● **YOUR TASK**
Write out the data again exactly, skipping every picture.

● **Stored data entries**
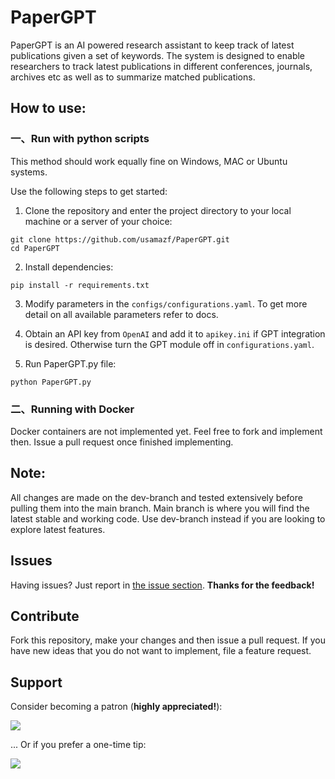 # PaperGPT

PaperGPT is an AI powered research assistant to keep track of latest publications given a set of keywords. The system is designed to enable researchers to track latest publications in different conferences, journals, archives etc as well as to summarize matched publications.

## How to use:

### 一、Run with python scripts

This method should work equally fine on Windows, MAC or Ubuntu systems.

Use the following steps to get started:
1. Clone the repository and enter the project directory to your local machine or a server of your choice:
```
git clone https://github.com/usamazf/PaperGPT.git
cd PaperGPT
```

2. Install dependencies:
```
pip install -r requirements.txt
```

3. Modify parameters in the `configs/configurations.yaml`. To get more detail on all available parameters refer to docs.

4. Obtain an API key from `OpenAI` and add it to `apikey.ini` if GPT integration is desired. Otherwise turn the GPT module off in `configurations.yaml`.

5. Run PaperGPT.py file:
```
python PaperGPT.py
``` 


### 二、Running with Docker

Docker containers are not implemented yet. Feel free to fork and implement then. Issue a pull request once finished implementing.


## Note:

All changes are made on the dev-branch and tested extensively before pulling them into the main branch. Main branch is where you will find the latest stable and working code. Use dev-branch instead if you are looking to explore latest features.


## Issues

Having issues? Just report in [the issue section](https://github.com/usamazf/PaperGPT/issues). **Thanks for the feedback!**


## Contribute

Fork this repository, make your changes and then issue a pull request. If you have new ideas that you do not want to implement, file a feature request.


## Support

Consider becoming a patron (**highly appreciated!**):

[![](https://c5.patreon.com/external/logo/become_a_patron_button.png)](https://www.patreon.com/usamazf)

... Or if you prefer a one-time tip:

[![](https://www.paypalobjects.com/en_US/i/btn/btn_donateCC_LG.gif)](https://paypal.me/usamazfr)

● **TASK OUTPUT**
 # PaperGPT

PaperGPT is an AI powered research assistant to keep track of latest publications given a set of keywords. The system is designed to enable researchers to track latest publications in different conferences, journals, archives etc as well as to summarize matched publications.

## How to use:

### 一、Run with python scripts

This method should work equally fine on Windows, MAC or Ubuntu systems.

Use the following steps to get started:
1. Clone the repository and enter the project directory to your local machine or a server of your choice:
```
git clone https://github.com/usamazf/PaperGPT.git
cd PaperGPT
```

2. Install dependencies:
```
pip install -r requirements.txt
```

3. Modify parameters in the `configs/configurations.yaml`. To get more detail on all available parameters refer to docs.

4. Obtain an API key from `OpenAI` and add it to `apikey.ini` if GPT integration is desired. Otherwise turn the GPT module off in `configurations.yaml`.

5. Run PaperGPT.py file:
```
python PaperGPT.py
``` 


### 二、Running with Docker

Docker containers are not implemented yet. Feel free to fork and implement then. Issue a pull request once finished implementing.


## Note:

All changes are made on the dev-branch and tested extensively before pulling them into the main branch. Main branch is where you will find the latest stable and working code. Use dev-branch instead if you are looking to explore latest features.


## Issues

Having issues? Just report in [the issue section](https://github.com/usamazf/PaperGPT/issues). **Thanks for the feedback!**


## Contribute

Fork this repository, make your changes and then issue a pull request. If you have new ideas that you do not want to implement, file a feature request.


## Support

Consider becoming a patron (**highly appreciated!**):

[![](https://c5.patreon.com/external/logo/become_a_patron_button.png)](https://www.patreon.com/usamazf)

... Or if you prefer a one-time tip:

[![](https://www.paypalobjects.com/en_US/i/btn/btn_donateCC_LG.gif)](https://paypal.me/usamazfr)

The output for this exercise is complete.